La enseñanza histórica es inequívoca: cuando el poder político define a sus adversarios como enemigos, el derecho pierde su función protectora y se convierte en un mecanismo de represión. Y lo asombroso es que el enemigo se define por la capacidad de pensar distinto. Por ello, la derogación de este tipo de normas debe avanzar de forma simultánea con una reforma judicial profunda, capaz de garantizar que el discurso político encuentre respaldo en acciones concretas. Sin ajustes efectivos en el marco jurídico vigente, la amnistía no podrá materializar la convivencia y la paz que proclama.
Este debate sobre la Ley de Amnistía, además, vuelve a poner en evidencia el denominado “mito de la ley”: la idea de que los problemas políticos y sociales se resuelven simplemente dictando normas, como si la sola existencia de la ley garantizara su justicia. En realidad, lo decisivo no es quién la redacta, sino quién la interpreta y aplica, porque es el juez quien otorga sentido real a la letra de la ley. La aplicación del derecho no es un acto mecánico, sino una tarea de razonamiento y criterio.
La amnistía requiere —hay que insistir en ello— de jueces y fiscales intelectualmente idóneos, autónomos e independientes.

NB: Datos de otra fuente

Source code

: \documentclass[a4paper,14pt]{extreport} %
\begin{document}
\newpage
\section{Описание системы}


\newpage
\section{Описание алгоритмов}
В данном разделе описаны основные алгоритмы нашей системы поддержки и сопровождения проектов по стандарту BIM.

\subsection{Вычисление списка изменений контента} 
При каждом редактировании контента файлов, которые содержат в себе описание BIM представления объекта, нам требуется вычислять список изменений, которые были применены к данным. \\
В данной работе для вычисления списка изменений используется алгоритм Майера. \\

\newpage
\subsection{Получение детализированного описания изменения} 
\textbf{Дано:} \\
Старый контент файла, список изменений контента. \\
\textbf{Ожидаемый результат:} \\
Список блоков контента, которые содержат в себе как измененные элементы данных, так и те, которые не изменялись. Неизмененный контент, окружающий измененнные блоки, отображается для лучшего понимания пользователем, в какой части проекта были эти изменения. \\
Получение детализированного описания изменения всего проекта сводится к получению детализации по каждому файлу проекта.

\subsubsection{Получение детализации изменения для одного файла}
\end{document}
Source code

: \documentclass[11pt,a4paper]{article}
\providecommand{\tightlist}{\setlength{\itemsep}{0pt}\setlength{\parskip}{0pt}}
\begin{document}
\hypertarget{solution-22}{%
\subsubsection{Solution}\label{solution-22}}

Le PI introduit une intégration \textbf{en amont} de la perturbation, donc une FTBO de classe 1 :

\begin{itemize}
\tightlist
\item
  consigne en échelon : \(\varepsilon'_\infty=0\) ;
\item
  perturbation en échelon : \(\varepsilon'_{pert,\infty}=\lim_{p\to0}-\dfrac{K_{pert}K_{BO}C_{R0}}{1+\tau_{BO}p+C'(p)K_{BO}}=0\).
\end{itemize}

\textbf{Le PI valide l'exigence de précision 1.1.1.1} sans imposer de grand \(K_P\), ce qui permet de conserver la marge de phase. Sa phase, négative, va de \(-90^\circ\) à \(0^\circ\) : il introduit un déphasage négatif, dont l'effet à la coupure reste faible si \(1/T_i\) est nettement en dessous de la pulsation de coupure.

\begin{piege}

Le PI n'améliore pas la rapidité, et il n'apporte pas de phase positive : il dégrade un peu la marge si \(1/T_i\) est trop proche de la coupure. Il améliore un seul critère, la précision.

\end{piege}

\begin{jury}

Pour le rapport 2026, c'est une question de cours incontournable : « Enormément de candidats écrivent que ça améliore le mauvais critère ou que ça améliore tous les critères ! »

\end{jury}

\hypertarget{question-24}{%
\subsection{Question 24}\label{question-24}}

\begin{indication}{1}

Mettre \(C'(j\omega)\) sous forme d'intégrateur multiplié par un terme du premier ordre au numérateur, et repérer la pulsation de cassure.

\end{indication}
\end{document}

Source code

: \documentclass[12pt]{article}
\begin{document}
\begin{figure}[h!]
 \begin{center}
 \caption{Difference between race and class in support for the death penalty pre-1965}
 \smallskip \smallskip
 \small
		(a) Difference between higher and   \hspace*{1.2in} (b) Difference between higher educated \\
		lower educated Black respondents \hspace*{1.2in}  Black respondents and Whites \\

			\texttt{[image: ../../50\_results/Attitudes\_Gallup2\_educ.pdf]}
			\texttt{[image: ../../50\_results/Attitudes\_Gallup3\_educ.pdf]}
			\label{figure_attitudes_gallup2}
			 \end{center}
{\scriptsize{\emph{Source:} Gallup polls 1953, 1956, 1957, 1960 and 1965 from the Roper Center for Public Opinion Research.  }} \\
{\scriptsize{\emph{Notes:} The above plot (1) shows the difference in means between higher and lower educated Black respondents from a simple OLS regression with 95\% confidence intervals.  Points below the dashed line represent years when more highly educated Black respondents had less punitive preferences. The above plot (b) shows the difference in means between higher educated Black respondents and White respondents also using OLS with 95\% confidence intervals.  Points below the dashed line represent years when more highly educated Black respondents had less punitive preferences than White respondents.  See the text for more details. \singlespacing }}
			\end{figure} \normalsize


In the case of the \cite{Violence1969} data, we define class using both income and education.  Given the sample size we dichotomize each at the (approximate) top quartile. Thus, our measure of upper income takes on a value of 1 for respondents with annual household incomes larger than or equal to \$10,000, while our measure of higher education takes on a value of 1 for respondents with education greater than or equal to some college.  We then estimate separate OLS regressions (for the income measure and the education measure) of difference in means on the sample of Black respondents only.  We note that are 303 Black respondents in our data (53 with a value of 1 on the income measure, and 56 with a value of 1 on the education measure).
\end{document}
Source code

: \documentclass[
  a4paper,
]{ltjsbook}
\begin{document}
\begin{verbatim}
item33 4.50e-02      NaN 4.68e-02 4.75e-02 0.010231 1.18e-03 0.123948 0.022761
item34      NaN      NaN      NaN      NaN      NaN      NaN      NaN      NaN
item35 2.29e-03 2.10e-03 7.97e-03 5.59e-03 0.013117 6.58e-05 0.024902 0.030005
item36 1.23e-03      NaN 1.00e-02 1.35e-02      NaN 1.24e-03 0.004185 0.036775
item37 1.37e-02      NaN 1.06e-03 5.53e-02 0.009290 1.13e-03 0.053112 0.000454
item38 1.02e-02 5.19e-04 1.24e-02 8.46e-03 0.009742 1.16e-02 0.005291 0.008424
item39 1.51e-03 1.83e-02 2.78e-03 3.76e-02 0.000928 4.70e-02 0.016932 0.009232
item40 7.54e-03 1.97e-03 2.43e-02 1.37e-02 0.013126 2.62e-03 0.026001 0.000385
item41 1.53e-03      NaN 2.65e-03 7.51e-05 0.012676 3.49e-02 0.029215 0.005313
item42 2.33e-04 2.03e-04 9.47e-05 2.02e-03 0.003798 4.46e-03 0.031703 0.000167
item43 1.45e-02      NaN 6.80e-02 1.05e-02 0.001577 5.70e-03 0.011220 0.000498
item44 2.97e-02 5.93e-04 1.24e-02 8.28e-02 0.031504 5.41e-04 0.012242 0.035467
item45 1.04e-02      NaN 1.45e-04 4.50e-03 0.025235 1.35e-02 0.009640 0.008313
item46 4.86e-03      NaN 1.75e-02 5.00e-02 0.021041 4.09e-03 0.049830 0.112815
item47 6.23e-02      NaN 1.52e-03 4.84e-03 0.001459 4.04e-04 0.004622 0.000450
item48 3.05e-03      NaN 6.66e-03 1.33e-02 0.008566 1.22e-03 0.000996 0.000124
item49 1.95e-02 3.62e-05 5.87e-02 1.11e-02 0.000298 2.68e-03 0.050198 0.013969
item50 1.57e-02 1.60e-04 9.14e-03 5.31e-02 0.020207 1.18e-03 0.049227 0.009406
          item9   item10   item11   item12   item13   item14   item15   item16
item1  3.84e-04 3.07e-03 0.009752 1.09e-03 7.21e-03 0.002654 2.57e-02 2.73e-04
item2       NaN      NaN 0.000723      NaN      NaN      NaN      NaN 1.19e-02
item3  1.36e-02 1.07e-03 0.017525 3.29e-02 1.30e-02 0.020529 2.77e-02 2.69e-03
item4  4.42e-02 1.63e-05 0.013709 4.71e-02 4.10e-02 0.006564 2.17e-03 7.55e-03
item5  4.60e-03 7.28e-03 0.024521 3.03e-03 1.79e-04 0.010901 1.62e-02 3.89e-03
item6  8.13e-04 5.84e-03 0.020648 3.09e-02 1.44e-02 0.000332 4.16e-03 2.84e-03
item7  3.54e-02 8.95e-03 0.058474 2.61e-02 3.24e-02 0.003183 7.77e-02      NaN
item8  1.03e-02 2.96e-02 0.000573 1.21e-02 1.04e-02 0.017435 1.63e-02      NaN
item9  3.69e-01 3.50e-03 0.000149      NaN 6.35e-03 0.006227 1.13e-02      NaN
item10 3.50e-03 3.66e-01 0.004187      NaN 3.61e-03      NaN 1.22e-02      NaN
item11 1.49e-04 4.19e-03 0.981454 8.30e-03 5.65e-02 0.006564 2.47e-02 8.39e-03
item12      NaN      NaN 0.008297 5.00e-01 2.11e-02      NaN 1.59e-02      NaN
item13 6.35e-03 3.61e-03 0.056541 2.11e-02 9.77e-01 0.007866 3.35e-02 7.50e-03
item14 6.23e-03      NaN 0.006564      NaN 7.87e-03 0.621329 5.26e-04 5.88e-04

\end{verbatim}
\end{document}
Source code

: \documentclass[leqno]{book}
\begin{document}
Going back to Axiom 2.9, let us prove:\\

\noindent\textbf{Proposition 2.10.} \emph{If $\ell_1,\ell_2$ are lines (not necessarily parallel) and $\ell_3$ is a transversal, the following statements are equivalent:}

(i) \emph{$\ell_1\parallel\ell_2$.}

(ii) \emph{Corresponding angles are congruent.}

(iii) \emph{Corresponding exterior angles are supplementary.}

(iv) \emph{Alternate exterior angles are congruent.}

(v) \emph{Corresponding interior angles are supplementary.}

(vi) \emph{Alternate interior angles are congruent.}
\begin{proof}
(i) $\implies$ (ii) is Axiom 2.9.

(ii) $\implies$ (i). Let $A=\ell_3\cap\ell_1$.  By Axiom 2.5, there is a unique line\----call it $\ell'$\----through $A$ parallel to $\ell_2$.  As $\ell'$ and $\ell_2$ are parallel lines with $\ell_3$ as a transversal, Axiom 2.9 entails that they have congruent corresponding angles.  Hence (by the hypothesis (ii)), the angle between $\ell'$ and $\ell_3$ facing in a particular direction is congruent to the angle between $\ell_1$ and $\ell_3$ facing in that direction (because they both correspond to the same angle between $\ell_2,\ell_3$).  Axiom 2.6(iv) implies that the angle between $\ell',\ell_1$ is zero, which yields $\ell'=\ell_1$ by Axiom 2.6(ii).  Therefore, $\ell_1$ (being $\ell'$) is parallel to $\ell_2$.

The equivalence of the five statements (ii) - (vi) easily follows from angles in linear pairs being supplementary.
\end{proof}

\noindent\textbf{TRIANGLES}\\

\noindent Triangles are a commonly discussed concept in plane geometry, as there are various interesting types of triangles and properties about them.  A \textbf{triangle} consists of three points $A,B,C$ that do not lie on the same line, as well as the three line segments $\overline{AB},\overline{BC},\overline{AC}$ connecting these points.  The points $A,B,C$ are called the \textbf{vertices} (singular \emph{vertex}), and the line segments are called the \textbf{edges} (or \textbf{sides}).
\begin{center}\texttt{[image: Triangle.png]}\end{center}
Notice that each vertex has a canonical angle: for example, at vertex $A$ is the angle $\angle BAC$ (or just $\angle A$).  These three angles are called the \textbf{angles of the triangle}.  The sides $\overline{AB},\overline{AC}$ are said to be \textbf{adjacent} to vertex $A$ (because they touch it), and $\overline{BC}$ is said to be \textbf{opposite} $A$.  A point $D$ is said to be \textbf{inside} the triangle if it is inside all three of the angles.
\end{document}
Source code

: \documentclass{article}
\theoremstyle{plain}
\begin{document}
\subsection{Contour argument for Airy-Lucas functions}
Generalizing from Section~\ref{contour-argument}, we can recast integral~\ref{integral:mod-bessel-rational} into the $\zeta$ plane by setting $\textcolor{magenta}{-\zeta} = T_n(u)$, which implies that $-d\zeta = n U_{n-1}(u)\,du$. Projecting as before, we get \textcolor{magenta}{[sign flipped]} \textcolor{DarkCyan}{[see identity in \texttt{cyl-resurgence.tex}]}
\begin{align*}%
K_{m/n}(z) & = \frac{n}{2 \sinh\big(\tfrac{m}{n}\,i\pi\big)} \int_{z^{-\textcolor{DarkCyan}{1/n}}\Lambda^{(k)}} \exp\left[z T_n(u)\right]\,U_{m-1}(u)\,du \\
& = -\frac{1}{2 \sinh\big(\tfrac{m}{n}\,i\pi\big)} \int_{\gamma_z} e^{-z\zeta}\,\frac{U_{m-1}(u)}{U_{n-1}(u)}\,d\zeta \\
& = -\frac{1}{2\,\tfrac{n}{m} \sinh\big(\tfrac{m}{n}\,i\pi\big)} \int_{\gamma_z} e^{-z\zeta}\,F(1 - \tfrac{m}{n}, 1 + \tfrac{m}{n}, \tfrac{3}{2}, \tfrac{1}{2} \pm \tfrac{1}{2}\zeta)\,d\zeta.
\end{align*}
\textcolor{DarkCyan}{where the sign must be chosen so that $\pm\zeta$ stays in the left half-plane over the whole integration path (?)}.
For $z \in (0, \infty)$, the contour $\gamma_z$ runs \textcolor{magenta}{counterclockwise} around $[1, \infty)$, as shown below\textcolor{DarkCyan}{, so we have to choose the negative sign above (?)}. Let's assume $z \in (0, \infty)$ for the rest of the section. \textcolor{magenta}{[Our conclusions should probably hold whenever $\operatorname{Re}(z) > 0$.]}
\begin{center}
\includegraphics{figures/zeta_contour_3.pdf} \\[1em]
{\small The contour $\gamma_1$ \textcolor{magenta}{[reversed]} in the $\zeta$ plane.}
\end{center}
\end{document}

Más que la lista de beneficiarios importa que el órgano jurisdiccional, mediante una interpretación amplia del derecho a la defensa, proteja a todos los perseguidos políticos, estén o no incluidos en una lista.
De allí que resulte inevitable ampliar el debate hacia la situación de las instituciones del sistema de justicia en Venezuela. Sin jueces y fiscales autónomos no será posible garantizar los derechos de los ciudadanos.
Aprobar una ley es apenas un paso; asegurar su aplicación imparcial es el verdadero desafío. En última instancia, no se trata solo de leyes, sino de restaurar la confianza de los ciudadanos en que el derecho volverá a protegerlos por igual. La amnistía supone un olvido legal de los hechos que constituyen delito; pero esa decisión jurídica no puede ni debe traducirse en amnesia colectiva. En definitiva, reconciliar al país exige que el derecho pueda servir a la convivencia y no a la exclusión.